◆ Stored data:
*-*-*
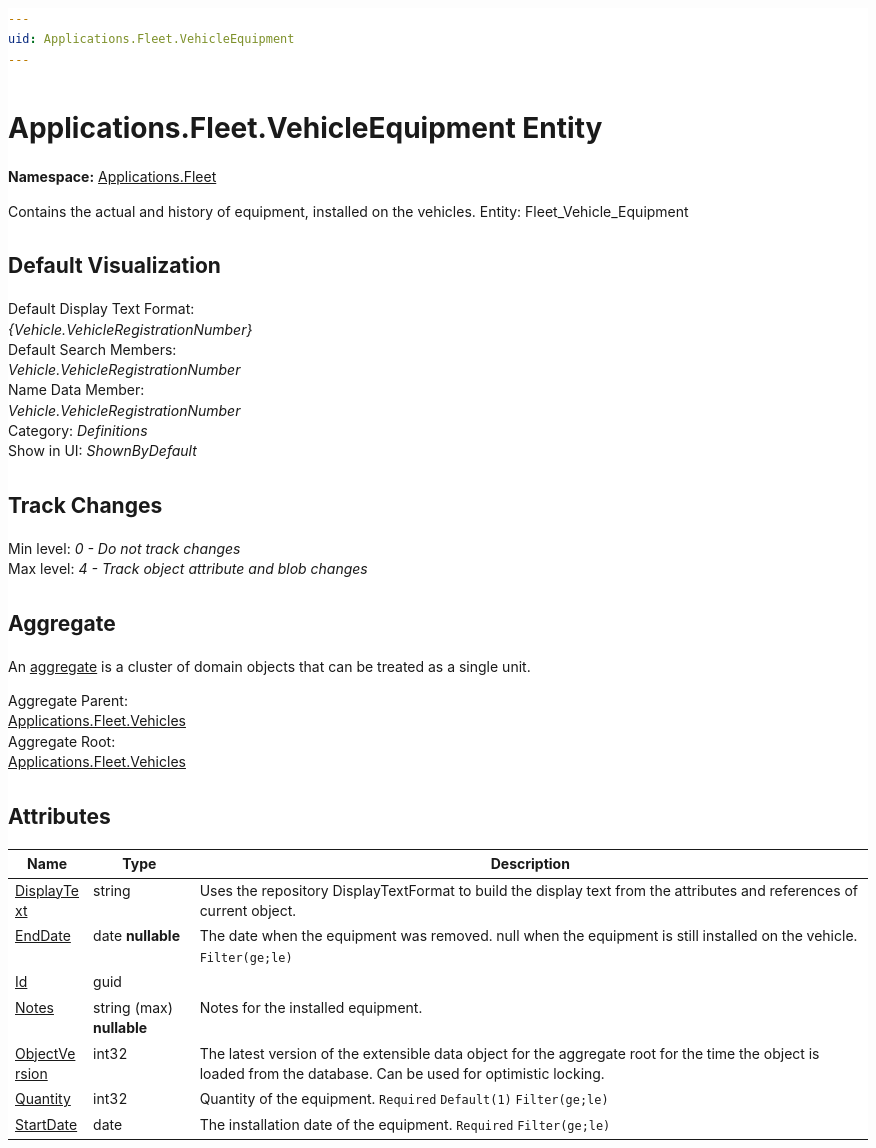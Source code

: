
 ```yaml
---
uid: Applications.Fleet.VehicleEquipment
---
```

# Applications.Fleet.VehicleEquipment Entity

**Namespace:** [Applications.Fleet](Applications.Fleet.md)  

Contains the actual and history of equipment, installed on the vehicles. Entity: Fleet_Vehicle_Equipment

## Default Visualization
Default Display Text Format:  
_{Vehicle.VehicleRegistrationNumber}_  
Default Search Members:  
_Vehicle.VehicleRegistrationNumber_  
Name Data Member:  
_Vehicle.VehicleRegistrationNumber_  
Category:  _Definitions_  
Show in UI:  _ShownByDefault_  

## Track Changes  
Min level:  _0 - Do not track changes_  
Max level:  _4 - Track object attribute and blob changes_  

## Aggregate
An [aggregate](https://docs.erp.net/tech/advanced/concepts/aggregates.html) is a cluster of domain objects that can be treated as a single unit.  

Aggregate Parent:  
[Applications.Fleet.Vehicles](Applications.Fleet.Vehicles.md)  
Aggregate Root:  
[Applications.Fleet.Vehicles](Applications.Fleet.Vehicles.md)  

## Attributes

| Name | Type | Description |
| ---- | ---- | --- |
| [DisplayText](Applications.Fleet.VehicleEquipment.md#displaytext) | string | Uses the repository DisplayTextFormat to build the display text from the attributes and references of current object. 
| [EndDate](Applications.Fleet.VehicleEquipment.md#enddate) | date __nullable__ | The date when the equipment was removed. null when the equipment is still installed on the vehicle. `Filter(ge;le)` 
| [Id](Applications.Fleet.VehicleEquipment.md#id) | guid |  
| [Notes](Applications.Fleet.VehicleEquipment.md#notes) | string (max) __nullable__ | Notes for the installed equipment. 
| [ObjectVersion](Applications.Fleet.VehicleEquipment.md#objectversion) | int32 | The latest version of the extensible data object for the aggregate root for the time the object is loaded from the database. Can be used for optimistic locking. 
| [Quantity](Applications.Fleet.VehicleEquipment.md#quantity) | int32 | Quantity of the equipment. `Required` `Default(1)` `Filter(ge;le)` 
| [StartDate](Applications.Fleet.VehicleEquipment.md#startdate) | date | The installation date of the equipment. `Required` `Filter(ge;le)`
*-*-*
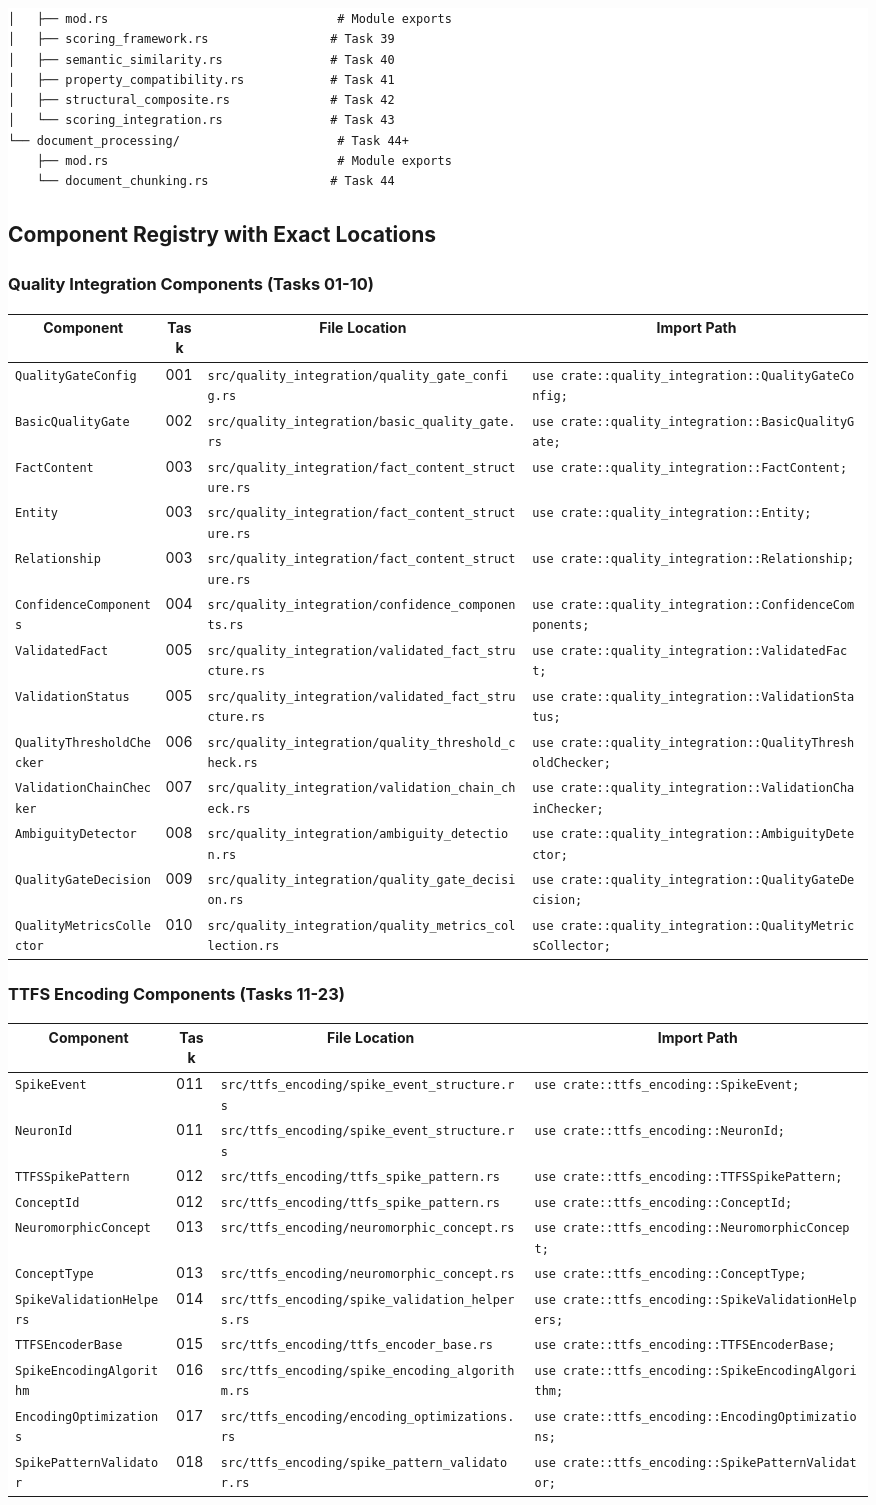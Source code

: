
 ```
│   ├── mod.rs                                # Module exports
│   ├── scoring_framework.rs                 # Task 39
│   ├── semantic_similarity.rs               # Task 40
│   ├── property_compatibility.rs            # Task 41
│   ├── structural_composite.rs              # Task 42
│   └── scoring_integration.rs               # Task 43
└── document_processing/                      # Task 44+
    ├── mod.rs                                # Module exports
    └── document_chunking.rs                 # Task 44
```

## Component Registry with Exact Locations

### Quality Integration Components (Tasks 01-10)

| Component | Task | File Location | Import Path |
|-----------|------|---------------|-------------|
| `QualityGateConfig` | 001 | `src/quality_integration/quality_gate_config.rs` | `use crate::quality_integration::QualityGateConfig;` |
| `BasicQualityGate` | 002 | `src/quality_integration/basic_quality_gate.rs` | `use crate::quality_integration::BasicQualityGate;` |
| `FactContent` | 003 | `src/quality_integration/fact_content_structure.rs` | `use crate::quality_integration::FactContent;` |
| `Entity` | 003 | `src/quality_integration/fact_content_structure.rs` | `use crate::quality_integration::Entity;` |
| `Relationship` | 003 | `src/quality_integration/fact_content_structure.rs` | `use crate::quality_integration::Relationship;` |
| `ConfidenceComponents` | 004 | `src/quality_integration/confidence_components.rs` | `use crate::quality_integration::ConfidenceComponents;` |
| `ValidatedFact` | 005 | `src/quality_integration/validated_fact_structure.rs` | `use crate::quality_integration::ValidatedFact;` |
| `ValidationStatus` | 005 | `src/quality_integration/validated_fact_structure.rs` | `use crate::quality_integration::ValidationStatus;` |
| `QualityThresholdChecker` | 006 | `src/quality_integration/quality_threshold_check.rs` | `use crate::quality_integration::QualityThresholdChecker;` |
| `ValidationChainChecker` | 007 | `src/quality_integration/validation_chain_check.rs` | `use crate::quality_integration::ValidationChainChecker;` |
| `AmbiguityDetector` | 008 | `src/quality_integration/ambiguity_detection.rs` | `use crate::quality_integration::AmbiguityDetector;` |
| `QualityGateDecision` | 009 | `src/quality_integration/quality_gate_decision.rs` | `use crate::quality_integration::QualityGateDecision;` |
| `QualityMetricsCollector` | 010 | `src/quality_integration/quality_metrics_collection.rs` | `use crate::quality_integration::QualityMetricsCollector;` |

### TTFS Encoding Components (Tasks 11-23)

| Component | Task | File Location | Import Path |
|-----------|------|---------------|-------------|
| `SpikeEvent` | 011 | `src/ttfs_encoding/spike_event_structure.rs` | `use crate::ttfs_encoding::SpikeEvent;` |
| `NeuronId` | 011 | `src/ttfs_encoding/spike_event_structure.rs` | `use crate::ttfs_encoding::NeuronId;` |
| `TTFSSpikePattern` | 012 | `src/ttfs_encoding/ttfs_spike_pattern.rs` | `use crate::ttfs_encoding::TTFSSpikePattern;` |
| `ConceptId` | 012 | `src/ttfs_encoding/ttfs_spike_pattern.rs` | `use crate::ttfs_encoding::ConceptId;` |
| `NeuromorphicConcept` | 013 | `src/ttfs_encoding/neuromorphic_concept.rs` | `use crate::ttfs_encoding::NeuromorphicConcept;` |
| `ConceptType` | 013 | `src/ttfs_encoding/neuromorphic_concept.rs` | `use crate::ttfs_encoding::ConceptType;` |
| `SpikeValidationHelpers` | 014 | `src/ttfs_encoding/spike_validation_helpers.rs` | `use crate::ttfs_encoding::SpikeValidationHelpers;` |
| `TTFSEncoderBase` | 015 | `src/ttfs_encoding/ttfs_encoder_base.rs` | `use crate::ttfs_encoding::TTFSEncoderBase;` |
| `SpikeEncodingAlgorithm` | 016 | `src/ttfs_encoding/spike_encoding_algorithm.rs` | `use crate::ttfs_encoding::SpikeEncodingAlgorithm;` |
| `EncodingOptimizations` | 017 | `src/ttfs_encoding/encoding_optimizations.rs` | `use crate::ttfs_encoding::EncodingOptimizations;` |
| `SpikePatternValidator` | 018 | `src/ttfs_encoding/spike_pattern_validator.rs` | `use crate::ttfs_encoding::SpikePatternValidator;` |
*-*-*
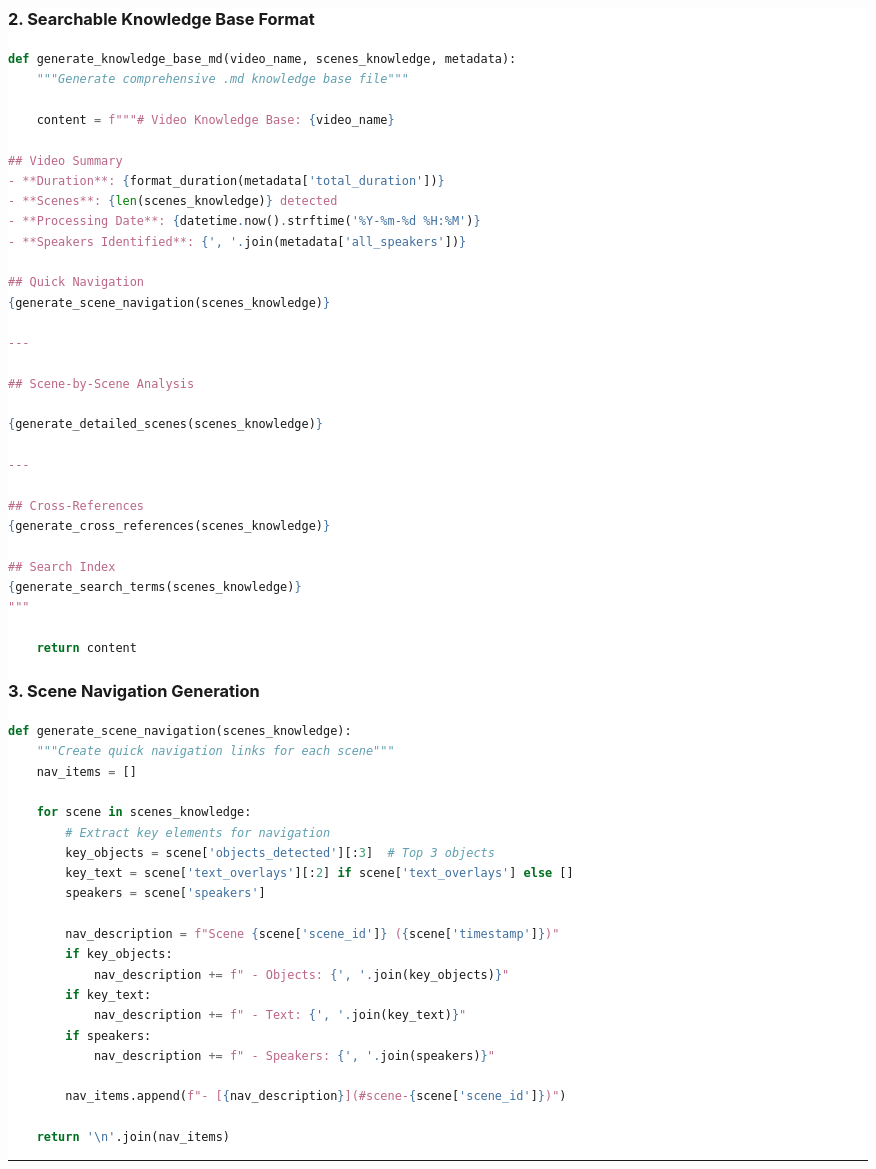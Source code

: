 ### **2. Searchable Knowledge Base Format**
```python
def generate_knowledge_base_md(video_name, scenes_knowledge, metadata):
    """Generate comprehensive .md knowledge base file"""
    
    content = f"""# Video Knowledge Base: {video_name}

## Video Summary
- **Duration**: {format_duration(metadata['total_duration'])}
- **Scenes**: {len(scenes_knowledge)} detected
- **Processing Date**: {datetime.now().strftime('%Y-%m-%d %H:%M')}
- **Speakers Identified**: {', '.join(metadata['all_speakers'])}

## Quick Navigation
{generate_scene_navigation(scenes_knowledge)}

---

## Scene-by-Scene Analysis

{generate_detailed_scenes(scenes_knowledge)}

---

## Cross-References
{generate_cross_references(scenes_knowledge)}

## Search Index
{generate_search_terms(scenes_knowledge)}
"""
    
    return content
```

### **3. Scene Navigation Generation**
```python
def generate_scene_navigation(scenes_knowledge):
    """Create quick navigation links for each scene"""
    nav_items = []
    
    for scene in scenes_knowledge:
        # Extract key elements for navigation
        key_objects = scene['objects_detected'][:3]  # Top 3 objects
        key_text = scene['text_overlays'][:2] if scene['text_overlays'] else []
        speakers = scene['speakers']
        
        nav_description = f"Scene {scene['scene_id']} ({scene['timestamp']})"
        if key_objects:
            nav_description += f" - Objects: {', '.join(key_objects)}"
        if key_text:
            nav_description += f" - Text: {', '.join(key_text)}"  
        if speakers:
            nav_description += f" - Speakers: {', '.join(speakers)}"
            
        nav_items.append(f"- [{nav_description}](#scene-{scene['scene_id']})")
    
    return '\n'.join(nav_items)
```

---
*-*-*
The answer is the run of lines above from the line containing "## Aggregate" through the line containing "The installation date", copied exactly and alone.

◆ SOLUTION FOR THIS PROBLEM:
## Aggregate
An [aggregate](https://docs.erp.net/tech/advanced/concepts/aggregates.html) is a cluster of domain objects that can be treated as a single unit.  

Aggregate Parent:  
[Applications.Fleet.Vehicles](Applications.Fleet.Vehicles.md)  
Aggregate Root:  
[Applications.Fleet.Vehicles](Applications.Fleet.Vehicles.md)  

## Attributes

| Name | Type | Description |
| ---- | ---- | --- |
| [DisplayText](Applications.Fleet.VehicleEquipment.md#displaytext) | string | Uses the repository DisplayTextFormat to build the display text from the attributes and references of current object. 
| [EndDate](Applications.Fleet.VehicleEquipment.md#enddate) | date __nullable__ | The date when the equipment was removed. null when the equipment is still installed on the vehicle. `Filter(ge;le)` 
| [Id](Applications.Fleet.VehicleEquipment.md#id) | guid |  
| [Notes](Applications.Fleet.VehicleEquipment.md#notes) | string (max) __nullable__ | Notes for the installed equipment. 
| [ObjectVersion](Applications.Fleet.VehicleEquipment.md#objectversion) | int32 | The latest version of the extensible data object for the aggregate root for the time the object is loaded from the database. Can be used for optimistic locking. 
| [Quantity](Applications.Fleet.VehicleEquipment.md#quantity) | int32 | Quantity of the equipment. `Required` `Default(1)` `Filter(ge;le)` 
| [StartDate](Applications.Fleet.VehicleEquipment.md#startdate) | date | The installation date of the equipment. `Required` `Filter(ge;le)`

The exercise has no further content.